■ ABOUT THIS EXERCISE ■
Determine how many lines below contain the string "souvent" and give that number without anything else.

■ SOURCE MATERIAL ■

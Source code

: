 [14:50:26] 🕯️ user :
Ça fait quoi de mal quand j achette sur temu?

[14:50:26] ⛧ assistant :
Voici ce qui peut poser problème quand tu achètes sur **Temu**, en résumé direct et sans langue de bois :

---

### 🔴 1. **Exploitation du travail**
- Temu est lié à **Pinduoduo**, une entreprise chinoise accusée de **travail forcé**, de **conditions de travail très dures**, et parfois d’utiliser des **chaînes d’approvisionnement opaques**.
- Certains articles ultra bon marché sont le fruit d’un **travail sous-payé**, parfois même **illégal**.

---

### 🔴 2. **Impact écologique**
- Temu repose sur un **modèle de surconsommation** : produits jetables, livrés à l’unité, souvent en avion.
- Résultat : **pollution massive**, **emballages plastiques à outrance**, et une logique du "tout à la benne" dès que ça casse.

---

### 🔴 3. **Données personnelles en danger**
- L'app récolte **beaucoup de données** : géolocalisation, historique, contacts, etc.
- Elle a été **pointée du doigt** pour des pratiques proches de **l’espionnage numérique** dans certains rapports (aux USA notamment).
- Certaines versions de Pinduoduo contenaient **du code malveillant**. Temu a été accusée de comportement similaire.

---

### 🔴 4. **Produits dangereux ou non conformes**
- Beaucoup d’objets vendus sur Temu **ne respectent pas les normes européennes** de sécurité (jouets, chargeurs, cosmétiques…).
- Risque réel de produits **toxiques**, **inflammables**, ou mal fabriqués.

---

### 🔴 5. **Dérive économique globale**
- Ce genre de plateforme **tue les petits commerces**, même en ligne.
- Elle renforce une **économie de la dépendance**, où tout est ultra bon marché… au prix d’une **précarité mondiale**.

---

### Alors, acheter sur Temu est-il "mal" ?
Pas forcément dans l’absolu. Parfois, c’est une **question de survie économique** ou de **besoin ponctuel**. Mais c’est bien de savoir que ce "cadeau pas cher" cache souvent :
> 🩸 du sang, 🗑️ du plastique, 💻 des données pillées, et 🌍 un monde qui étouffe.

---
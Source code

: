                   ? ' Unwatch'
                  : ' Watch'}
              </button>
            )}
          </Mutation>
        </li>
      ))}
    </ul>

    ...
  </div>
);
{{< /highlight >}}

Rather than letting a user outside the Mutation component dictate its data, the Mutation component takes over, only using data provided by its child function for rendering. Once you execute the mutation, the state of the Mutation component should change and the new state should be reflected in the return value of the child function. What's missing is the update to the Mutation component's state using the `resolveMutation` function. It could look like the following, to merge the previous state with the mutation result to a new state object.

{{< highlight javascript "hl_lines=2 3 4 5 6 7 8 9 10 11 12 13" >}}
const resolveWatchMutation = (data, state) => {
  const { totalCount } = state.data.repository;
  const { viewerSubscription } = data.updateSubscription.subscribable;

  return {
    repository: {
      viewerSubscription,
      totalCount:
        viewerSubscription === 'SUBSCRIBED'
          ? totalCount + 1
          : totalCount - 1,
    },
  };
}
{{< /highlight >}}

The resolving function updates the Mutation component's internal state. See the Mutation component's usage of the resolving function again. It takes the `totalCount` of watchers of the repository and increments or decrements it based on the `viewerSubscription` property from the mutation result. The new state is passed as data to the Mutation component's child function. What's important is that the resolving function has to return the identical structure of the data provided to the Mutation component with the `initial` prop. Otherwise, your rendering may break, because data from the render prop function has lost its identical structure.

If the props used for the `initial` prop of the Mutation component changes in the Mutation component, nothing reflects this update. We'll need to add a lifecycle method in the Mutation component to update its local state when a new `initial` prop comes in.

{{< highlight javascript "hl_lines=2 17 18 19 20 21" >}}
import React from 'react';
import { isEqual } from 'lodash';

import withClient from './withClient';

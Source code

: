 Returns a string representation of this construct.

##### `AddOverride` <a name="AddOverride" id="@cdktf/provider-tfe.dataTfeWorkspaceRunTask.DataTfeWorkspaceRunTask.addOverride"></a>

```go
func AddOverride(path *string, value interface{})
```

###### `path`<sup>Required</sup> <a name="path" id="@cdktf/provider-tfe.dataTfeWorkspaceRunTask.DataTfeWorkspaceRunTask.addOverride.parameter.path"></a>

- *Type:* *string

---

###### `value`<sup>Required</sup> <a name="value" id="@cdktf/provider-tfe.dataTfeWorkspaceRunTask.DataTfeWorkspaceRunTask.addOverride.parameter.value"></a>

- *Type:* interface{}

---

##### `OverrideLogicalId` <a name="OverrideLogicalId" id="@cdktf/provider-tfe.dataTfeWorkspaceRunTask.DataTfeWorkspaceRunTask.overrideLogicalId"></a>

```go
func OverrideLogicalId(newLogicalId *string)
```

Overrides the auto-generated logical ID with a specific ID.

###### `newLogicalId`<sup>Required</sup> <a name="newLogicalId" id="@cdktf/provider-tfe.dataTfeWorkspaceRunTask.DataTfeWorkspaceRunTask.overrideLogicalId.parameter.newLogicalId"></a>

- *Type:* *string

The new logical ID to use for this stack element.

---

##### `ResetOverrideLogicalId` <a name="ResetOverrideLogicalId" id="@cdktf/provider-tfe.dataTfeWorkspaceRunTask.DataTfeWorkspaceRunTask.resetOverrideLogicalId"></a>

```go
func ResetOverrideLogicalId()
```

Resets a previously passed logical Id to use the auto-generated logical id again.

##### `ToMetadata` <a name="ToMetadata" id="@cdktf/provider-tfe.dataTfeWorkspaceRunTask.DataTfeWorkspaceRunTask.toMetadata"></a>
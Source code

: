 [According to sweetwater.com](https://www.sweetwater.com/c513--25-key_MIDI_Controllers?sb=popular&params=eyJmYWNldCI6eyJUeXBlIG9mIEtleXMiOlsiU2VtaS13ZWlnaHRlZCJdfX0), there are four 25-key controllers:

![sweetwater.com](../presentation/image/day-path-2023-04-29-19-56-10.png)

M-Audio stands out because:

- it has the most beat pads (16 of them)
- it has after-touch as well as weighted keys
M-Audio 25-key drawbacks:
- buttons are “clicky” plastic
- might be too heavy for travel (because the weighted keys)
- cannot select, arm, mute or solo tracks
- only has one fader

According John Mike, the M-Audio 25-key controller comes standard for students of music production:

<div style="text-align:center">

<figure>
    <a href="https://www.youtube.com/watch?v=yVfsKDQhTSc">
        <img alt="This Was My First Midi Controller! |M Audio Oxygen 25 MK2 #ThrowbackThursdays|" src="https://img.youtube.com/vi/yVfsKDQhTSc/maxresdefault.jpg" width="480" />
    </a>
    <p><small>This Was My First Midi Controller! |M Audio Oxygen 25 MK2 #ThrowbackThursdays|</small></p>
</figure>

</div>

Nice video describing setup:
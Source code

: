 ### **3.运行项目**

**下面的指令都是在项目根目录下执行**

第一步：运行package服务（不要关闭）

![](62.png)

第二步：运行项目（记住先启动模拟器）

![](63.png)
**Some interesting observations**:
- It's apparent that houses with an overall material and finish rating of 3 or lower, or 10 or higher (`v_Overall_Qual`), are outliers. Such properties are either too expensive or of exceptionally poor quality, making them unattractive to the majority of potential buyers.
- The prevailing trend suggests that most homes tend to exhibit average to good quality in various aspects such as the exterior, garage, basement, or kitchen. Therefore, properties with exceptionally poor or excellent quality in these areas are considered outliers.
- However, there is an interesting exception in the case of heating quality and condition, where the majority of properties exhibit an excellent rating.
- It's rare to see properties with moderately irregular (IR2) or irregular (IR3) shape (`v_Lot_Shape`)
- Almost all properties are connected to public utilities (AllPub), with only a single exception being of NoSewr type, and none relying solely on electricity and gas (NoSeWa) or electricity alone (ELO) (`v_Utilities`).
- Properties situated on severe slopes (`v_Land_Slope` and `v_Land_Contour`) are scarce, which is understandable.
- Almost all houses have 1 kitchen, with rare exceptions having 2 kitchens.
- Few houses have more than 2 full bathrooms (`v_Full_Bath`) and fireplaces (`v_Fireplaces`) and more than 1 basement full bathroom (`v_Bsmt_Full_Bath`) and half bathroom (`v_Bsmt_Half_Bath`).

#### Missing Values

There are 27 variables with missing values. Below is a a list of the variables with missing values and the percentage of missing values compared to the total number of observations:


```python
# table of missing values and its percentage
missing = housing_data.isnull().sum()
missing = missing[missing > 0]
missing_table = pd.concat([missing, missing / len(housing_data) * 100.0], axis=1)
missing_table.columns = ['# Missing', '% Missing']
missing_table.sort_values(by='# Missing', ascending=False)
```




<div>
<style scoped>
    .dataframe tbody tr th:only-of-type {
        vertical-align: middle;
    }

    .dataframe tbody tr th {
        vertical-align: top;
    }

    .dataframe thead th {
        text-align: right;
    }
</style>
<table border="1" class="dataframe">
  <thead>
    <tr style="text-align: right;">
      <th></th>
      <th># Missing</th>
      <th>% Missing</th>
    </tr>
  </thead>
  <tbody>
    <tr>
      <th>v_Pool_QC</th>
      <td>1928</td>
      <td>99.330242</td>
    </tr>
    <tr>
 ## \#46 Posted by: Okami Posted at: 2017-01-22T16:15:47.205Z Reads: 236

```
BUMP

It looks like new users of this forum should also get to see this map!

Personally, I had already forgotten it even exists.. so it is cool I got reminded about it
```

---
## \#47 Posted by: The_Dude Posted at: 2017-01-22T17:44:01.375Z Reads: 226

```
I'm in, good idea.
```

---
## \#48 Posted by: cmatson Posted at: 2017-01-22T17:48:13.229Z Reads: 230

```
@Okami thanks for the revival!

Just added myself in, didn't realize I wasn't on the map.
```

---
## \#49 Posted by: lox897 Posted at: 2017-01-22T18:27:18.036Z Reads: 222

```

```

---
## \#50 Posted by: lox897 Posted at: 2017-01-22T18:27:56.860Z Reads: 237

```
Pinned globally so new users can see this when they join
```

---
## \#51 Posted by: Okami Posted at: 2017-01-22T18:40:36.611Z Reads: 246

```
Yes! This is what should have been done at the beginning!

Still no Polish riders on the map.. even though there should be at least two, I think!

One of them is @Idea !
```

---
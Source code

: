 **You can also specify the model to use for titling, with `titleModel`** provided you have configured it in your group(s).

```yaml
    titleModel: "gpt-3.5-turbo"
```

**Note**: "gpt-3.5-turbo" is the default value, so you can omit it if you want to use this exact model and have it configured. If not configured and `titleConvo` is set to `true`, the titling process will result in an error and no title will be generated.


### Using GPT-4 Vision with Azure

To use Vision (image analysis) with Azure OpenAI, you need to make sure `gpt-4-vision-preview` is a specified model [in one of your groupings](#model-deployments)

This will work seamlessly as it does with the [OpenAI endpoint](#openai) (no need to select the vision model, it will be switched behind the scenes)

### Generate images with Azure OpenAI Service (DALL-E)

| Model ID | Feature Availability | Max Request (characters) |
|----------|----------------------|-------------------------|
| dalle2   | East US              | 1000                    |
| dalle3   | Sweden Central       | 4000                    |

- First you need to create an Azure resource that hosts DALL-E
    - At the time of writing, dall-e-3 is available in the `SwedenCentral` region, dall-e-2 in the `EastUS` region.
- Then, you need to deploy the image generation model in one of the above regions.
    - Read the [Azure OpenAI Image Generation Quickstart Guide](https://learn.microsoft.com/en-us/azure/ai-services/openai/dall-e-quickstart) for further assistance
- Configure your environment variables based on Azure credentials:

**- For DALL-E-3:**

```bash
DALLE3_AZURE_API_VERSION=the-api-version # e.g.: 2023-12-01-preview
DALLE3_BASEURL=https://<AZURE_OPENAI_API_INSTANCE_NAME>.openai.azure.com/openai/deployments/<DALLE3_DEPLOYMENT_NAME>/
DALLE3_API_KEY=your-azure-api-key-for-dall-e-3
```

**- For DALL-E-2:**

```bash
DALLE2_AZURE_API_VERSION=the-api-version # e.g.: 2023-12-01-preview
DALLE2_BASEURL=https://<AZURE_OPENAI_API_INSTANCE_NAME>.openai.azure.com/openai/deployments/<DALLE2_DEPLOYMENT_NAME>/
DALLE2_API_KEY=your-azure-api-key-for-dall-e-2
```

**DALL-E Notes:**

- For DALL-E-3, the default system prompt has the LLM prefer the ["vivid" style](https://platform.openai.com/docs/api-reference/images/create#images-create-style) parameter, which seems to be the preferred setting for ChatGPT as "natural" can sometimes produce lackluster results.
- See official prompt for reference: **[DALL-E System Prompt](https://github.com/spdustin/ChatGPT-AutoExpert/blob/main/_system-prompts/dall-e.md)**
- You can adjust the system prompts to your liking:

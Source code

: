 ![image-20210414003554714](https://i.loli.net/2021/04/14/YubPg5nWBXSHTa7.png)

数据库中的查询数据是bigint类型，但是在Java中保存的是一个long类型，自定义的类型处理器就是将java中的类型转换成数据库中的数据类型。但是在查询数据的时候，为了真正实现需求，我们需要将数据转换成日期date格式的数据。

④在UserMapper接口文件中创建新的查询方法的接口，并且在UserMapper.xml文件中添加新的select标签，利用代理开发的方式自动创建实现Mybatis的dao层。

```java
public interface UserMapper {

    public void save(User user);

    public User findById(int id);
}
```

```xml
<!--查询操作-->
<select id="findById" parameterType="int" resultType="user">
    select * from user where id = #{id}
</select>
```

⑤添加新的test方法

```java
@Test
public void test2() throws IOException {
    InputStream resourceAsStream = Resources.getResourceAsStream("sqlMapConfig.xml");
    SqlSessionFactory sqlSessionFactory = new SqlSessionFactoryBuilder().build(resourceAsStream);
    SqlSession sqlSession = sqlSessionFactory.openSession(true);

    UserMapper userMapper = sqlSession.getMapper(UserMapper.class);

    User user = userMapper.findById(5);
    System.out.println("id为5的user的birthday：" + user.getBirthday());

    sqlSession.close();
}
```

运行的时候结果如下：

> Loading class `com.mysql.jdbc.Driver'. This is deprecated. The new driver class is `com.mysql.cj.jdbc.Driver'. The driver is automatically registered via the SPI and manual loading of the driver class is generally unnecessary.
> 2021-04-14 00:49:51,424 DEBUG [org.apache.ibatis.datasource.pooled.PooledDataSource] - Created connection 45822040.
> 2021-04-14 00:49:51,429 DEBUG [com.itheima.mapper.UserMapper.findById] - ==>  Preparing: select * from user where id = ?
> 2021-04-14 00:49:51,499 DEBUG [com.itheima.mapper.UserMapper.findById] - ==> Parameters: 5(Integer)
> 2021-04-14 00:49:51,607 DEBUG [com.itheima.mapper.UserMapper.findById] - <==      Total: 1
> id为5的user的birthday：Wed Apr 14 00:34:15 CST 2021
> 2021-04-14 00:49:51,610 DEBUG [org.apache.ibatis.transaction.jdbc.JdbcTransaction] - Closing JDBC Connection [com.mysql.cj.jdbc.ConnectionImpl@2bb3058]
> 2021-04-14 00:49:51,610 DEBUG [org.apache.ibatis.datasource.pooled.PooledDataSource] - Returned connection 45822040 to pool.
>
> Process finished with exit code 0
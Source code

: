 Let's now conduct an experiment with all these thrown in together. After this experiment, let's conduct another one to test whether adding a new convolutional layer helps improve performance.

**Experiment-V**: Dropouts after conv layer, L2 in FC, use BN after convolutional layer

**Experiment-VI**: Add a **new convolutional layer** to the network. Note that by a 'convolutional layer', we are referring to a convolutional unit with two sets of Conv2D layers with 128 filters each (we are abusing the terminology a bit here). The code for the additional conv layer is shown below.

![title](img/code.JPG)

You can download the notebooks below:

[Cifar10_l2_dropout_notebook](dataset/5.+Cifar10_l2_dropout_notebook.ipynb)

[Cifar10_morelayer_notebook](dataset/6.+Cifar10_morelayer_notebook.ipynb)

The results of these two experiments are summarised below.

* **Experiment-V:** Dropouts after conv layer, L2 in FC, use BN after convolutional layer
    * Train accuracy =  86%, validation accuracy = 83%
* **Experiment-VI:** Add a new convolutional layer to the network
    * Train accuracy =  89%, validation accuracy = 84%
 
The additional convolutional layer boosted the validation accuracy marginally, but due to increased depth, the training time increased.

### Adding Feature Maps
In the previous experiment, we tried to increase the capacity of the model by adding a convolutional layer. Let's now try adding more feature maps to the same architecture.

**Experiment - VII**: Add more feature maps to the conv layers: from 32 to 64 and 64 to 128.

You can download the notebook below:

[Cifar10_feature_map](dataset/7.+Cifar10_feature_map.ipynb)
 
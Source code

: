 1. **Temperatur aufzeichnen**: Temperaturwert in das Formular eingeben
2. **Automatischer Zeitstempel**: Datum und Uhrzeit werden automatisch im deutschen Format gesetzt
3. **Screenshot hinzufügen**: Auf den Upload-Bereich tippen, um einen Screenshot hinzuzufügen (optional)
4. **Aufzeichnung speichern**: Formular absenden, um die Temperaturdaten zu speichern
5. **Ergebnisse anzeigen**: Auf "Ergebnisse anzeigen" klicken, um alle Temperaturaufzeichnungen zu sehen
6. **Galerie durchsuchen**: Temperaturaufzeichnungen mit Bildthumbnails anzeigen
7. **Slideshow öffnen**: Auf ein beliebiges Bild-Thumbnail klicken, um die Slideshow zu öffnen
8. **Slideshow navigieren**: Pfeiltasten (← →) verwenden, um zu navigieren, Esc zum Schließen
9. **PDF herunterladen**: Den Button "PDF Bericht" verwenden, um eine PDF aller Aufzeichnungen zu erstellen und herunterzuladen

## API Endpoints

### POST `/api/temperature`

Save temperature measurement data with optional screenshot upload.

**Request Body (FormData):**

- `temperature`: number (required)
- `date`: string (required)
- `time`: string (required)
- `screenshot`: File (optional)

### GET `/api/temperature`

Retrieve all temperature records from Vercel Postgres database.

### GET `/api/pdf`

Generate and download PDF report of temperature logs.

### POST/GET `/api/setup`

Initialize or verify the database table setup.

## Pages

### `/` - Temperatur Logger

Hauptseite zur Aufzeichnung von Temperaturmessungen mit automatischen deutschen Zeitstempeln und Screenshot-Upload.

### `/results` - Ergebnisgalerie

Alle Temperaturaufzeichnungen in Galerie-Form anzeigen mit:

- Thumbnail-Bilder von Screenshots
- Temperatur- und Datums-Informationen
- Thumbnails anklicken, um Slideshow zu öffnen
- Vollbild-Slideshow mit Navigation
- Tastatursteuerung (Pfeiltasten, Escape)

■ EXERCISE OUTPUT ■
2